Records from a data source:
★ ★ ★ ★ ★

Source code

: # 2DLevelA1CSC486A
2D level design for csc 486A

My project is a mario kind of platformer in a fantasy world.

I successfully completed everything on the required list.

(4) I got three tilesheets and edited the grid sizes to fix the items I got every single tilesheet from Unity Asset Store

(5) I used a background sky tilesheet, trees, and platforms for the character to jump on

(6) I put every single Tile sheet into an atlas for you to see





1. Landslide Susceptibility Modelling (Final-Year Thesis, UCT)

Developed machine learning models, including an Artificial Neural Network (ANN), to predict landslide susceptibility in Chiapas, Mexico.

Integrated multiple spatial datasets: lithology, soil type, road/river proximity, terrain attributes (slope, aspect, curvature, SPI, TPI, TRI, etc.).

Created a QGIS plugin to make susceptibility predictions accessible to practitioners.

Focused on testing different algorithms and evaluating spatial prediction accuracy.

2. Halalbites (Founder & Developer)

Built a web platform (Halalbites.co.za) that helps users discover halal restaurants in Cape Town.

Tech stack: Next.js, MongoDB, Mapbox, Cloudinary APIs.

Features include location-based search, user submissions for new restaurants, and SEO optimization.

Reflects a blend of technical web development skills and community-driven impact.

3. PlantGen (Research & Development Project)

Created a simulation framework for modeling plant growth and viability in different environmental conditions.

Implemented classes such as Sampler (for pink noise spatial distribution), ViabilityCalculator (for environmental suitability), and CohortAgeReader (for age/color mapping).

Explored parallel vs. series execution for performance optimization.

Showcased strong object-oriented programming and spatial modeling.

★ ★ ★ ★ ★

● **PROBLEM TO WORK ON**:
Set down every entry again, word for word.

● **SOLUTION TO THE PROBLEM**:
Source code

: # 2DLevelA1CSC486A
2D level design for csc 486A

My project is a mario kind of platformer in a fantasy world.

I successfully completed everything on the required list.

(4) I got three tilesheets and edited the grid sizes to fix the items I got every single tilesheet from Unity Asset Store

(5) I used a background sky tilesheet, trees, and platforms for the character to jump on

(6) I put every single Tile sheet into an atlas for you to see





1. Landslide Susceptibility Modelling (Final-Year Thesis, UCT)

Developed machine learning models, including an Artificial Neural Network (ANN), to predict landslide susceptibility in Chiapas, Mexico.

Integrated multiple spatial datasets: lithology, soil type, road/river proximity, terrain attributes (slope, aspect, curvature, SPI, TPI, TRI, etc.).

Created a QGIS plugin to make susceptibility predictions accessible to practitioners.

Focused on testing different algorithms and evaluating spatial prediction accuracy.

2. Halalbites (Founder & Developer)

Built a web platform (Halalbites.co.za) that helps users discover halal restaurants in Cape Town.

Tech stack: Next.js, MongoDB, Mapbox, Cloudinary APIs.

Features include location-based search, user submissions for new restaurants, and SEO optimization.

Reflects a blend of technical web development skills and community-driven impact.

3. PlantGen (Research & Development Project)

Created a simulation framework for modeling plant growth and viability in different environmental conditions.

Implemented classes such as Sampler (for pink noise spatial distribution), ViabilityCalculator (for environmental suitability), and CohortAgeReader (for age/color mapping).

Explored parallel vs. series execution for performance optimization.

Showcased strong object-oriented programming and spatial modeling.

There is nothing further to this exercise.